▶ **What to produce**: In the material below, find the line that contains "## Events and signatures" and the line that contains "- UTF-8 should be used for encoding.", then write out exactly those two lines and everything between them.

▶ **Provided data**:
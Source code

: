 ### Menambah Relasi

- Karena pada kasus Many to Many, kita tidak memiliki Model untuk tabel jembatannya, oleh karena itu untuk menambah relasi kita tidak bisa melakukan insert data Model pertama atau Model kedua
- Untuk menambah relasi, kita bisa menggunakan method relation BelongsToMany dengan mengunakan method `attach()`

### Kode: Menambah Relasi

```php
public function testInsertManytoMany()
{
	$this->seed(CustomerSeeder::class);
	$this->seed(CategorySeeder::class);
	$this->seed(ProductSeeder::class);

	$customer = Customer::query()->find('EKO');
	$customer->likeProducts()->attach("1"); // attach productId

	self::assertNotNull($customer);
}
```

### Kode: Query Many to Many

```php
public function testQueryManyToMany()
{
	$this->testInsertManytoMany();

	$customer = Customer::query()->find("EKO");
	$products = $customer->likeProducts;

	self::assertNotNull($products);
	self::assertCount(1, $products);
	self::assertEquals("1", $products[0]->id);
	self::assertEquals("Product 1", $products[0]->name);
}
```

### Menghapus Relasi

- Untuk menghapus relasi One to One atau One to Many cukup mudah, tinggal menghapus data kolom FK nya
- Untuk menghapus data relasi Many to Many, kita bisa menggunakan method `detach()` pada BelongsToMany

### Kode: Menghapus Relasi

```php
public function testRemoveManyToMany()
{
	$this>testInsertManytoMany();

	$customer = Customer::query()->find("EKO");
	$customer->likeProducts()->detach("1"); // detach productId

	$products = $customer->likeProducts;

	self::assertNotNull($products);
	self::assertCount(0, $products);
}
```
---
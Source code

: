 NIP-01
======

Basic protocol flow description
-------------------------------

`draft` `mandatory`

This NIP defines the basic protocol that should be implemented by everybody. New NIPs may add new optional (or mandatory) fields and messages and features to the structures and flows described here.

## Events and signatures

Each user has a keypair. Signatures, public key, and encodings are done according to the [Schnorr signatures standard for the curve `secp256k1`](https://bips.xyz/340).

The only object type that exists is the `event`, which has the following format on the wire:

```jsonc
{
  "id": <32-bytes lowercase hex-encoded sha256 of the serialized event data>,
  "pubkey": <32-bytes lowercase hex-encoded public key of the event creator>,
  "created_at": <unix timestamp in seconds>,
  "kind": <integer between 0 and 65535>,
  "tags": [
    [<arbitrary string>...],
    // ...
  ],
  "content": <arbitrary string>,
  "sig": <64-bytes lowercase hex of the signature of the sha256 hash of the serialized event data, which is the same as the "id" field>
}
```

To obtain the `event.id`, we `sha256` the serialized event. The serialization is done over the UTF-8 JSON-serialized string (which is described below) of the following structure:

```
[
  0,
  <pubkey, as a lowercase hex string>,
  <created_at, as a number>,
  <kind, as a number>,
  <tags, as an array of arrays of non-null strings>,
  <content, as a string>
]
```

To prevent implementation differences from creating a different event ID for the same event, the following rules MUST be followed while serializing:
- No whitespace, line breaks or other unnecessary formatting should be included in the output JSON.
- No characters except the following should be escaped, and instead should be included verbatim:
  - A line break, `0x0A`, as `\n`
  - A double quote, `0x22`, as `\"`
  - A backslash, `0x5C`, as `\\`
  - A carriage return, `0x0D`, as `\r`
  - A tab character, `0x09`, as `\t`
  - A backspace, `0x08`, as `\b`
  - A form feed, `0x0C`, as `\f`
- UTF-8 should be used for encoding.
--
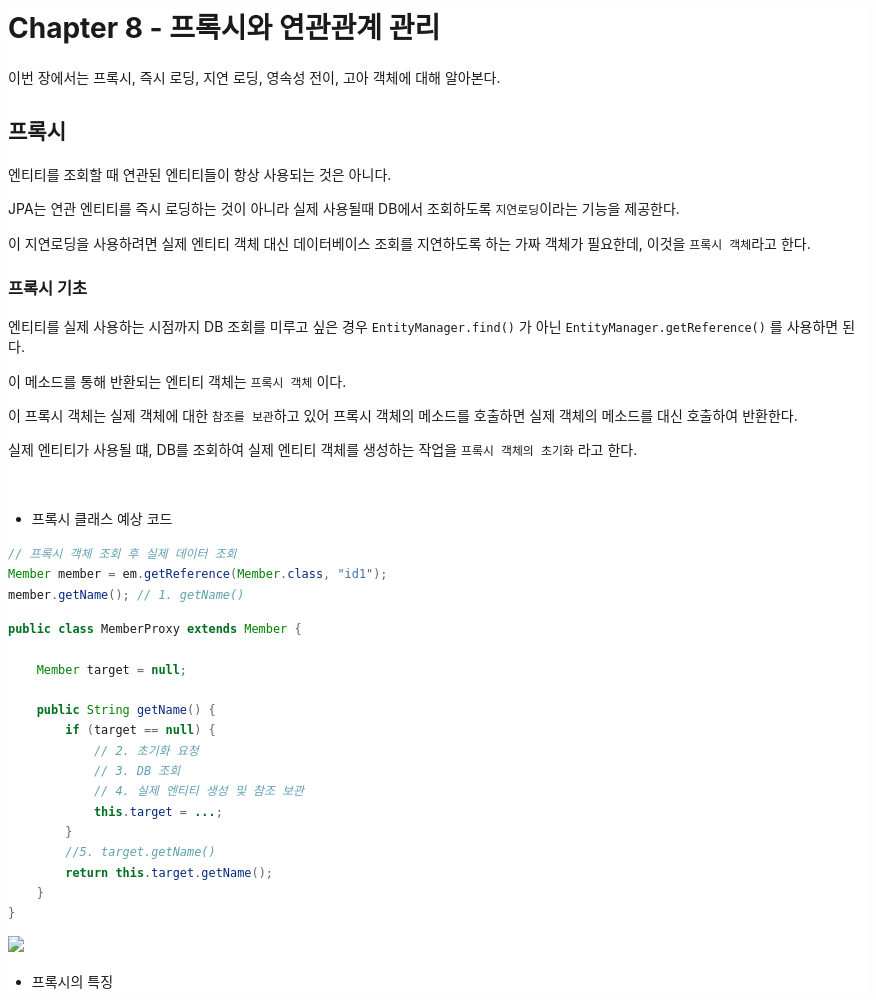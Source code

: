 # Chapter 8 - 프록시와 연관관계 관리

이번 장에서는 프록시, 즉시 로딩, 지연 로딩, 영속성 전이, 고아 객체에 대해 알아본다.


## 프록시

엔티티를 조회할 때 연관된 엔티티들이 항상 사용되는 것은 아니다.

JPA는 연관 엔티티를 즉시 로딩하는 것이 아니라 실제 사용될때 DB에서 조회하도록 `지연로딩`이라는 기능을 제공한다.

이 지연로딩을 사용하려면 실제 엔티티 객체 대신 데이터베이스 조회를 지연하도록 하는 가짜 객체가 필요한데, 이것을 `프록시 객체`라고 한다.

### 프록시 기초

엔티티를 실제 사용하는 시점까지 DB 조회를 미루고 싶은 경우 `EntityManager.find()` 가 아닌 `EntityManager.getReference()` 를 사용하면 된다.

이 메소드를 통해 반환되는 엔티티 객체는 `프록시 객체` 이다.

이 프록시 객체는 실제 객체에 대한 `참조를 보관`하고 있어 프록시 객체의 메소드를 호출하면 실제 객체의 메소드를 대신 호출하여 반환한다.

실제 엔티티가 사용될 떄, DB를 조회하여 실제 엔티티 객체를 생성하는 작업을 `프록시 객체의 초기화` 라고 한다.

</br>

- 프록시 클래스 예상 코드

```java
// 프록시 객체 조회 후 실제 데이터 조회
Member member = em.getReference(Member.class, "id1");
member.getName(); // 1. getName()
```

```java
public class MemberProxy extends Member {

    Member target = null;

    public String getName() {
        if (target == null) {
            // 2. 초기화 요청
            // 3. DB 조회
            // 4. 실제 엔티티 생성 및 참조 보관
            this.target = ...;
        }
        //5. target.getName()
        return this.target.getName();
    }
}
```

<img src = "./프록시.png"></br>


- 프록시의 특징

▶ **Task output**:
## Events and signatures

Each user has a keypair. Signatures, public key, and encodings are done according to the [Schnorr signatures standard for the curve `secp256k1`](https://bips.xyz/340).

The only object type that exists is the `event`, which has the following format on the wire:

```jsonc
{
  "id": <32-bytes lowercase hex-encoded sha256 of the serialized event data>,
  "pubkey": <32-bytes lowercase hex-encoded public key of the event creator>,
  "created_at": <unix timestamp in seconds>,
  "kind": <integer between 0 and 65535>,
  "tags": [
    [<arbitrary string>...],
    // ...
  ],
  "content": <arbitrary string>,
  "sig": <64-bytes lowercase hex of the signature of the sha256 hash of the serialized event data, which is the same as the "id" field>
}
```

To obtain the `event.id`, we `sha256` the serialized event. The serialization is done over the UTF-8 JSON-serialized string (which is described below) of the following structure:

```
[
  0,
  <pubkey, as a lowercase hex string>,
  <created_at, as a number>,
  <kind, as a number>,
  <tags, as an array of arrays of non-null strings>,
  <content, as a string>
]
```

To prevent implementation differences from creating a different event ID for the same event, the following rules MUST be followed while serializing:
- No whitespace, line breaks or other unnecessary formatting should be included in the output JSON.
- No characters except the following should be escaped, and instead should be included verbatim:
  - A line break, `0x0A`, as `\n`
  - A double quote, `0x22`, as `\"`
  - A backslash, `0x5C`, as `\\`
  - A carriage return, `0x0D`, as `\r`
  - A tab character, `0x09`, as `\t`
  - A backspace, `0x08`, as `\b`
  - A form feed, `0x0C`, as `\f`
- UTF-8 should be used for encoding.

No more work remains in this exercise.